Alberta y yo teníamos los apellidos de mamá. Nuestros papás son desconocidos. Ni siquiera mamá sabe con precisión de quién puede tratarse y dónde pueden estar. Se trató de amores ocasionales que no dejaron rastro afectiva en su vida. En ningún caso le pareció conveniente a mamá inculcarles en la tarea de ser padres, no fuera a ocurrir que se les subiera a la cabeza.
Lo cierto es que a mí, por curiosidad, me apetecía tener un papá, no fijo, pero sí por un tiempo. Alberta no estaba nada segura. Una vez tuvo un padrastro, yo era muy pequeña y no lo recuerdo, con el que se llevaba bien. Lo de mamá y aquel señor no funcionó y Alberta se quedó con un palmo de narices. Yo creo que lo que no le gusta es encariñarse con otra persona y pasar por el miedo de tener que perderla.
Alberta se levantó de la cama sin hacer ruído y se fue a merodear por la casa. Volvió al instante, como una exhalación, toda azarosa.
¡Mamá está con alguien!. El salón está sin recoger. Seguro, mamá está con alguien.
¡Chupi, chupi, chupi y chupi!. Exclamé alborozada. Mamá después de las fiestas recoge el salón y la cocina. Que el salón estuviera manga por hombro era la prueba de que había tomate.
Acércate a la habitación de mamá y averigua. Me propuso Alberta.
Me levanté y con gran sigilo me acerqué a la habitación de mamá. El nerviosismo y la excitación no me dejaban mantener la calma. Primero me acerqué a la puerta de su habitación y puse la oreja. Estuve un buen rato y volví.
No se oye nada. Le dije a Alberta. Está todo en silencio.
Vuelve, abres un poco la puerta y miras. La puerta de mamá no chirría.
Y volví. Giré el pomo con gran cuidado, entreabrí la puerta y pasó lo que tenía que pasar. Me dí de bruces con los ojos abiertos de mamá.
¡Raquel, hija!.
Salí escopetada para mi habitación y me metí en la cama sumergiéndome entre las sábanas.
¿Qué pasa?. Me inquirió Alberta después de abalanzarse sobre mí.
¡Me duele todo, desde el dedo gordo del pies hasta las cejas!, me duele todo lo que está por dentro de la piel. Me duele hasta el pijama.
¿Te has caído?, ¿qué ha pasado?.
Al abrir la puerta mamó levanto la cabeza y me vio.
¿Y qué?
¿Cómo que y qué?, mamá me sorprendió abriendo la puerta con cuidado.
O sea, que estaba durmiendo sola. Concluyó Alberta y se fue otra vez hacia su cama. Pues yo no pienso recoger el salón.

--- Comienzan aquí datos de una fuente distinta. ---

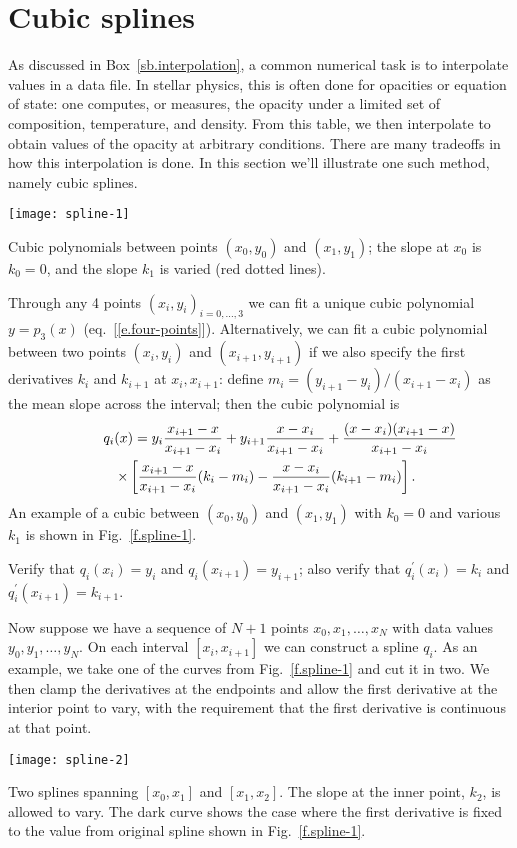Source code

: \section{Cubic splines}
As discussed in Box~\ref{sb.interpolation}, a common numerical task is to interpolate values in a data file. In stellar physics, this is often done for opacities or equation of state: one computes, or measures, the opacity under a limited set of composition, temperature, and density. From this table, we then interpolate to obtain values of the opacity at arbitrary conditions. There are many tradeoffs in how this interpolation is done. In this section we'll illustrate one such method, namely cubic splines.

\begin{marginfigure}
\texttt{[image: spline-1]}
\caption{\label{f.spline-1}Cubic polynomials between points $(x_{0},y_{0})$ and $(x_{1},y_{1})$; the slope at $x_{0}$ is $k_{0}=0$, and the slope $k_{1}$ is varied (red dotted lines).}
\end{marginfigure}
Through any 4 points $(x_{i},y_{i})_{i=0,\ldots,3}$ we can fit a unique cubic polynomial $y=p_{3}(x)$ (eq.~[\ref{e.four-points}]).  Alternatively, we can fit a cubic polynomial between two points $(x_{i},y_{i})$ and $(x_{i+1},y_{i+1})$ if we also specify the first derivatives $k_{i}$ and $k_{i+1}$ at $x_{i},x_{i+1}$: define $m_{i} = (y_{i+1}-y_{i})/(x_{i+1}-x_{i})$ as the mean slope across the interval; then the cubic polynomial is
\begin{eqnarray}
\lefteqn{q_{i}(x) =   y_{i}\frac{x_{i+1}-x}{x_{i+1}-x_{i}} 
		   + y_{i+1}\frac{x-x_{i}}{x_{i+1}-x_{i}}
		   + \frac{(x-x_{i})(x_{i+1}-x)}{x_{i+1}-x_{i}}} && \nonumber\\
		   && \times\left[\frac{x_{i+1}-x}{x_{i+1}-x_{i}}(k_{i}-m_{i})
		       -\frac{x-x_{i}}{x_{i+1}-x_{i}}(k_{i+1}-m_{i})\right].
\label{e.spline}
\end{eqnarray}
An example of a cubic between $(x_{0},y_{0})$ and $(x_{1},y_{1})$ with $k_{0}=0$ and various $k_{1}$ is shown in Fig.~\ref{f.spline-1}.

\begin{exercisebox}
Verify that $q_{i}(x_{i}) = y_{i}$ and $q_{i}(x_{i+1}) = y_{i+1}$; also verify that $q^{\prime}_{i}(x_{i}) = k_{i}$ and $q^{\prime}_{i}(x_{i+1}) = k_{i+1}$.
\end{exercisebox}

Now suppose we have a sequence of $N+1$ points $x_{0},x_{1},\ldots,x_{N}$ with data values $y_{0},y_{1},\ldots,y_{N}$. On each interval $[x_{i},x_{i+1}]$ we can construct a spline $q_{i}$. As an example, we take one of the curves from Fig.~\ref{f.spline-1} and cut it in two. We then clamp the derivatives at the endpoints and allow the first derivative at the interior point to vary, with the requirement that the first derivative is continuous at that point. 
\begin{marginfigure}
\texttt{[image: spline-2]}
\caption{\label{f.spline-2} Two splines spanning $[x_{0},x_{1}]$ and $[x_{1},x_{2}]$. The slope at the inner point, $k_{2}$, is allowed to vary. The dark curve shows the case where the first derivative is fixed to the value from original spline shown in Fig.~\ref{f.spline-1}.}
\end{marginfigure}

¡Eres tonta, mamá estaba durmiendo con Manostijeras Jejé!. ¡Me muero!. Pude decirle.
Lo imposible acabó ocurriendo. Lo que no estaba previsto, aconteció. Lo que nadie deseaba excepto la insensata de mamá, se produjo. Se me debió alterar tanto el ritmo cardiaco que me desperté prisionera de una gran agitación y con sintomatología de infarto, fuerte dolor en el pecho a la altura donde debía estar mi teta izquierda y ahogadas ganas de gritar.
Me desperté en ese preciso momento, cuando descubrí que lo imposible se había producido, arrebujada en el fondo de la cama, desorientada por las aleatorias, impredecibles y enigmáticas circunstancias que pueden desembocar en un padrastro no deseado. Me desperté atribulada por las ingentes posibilidad de mamá para hacer padrastros, tantas como caras tiene un polígono.
Mi generación, la generación polígono, tiene muchas pesadillas.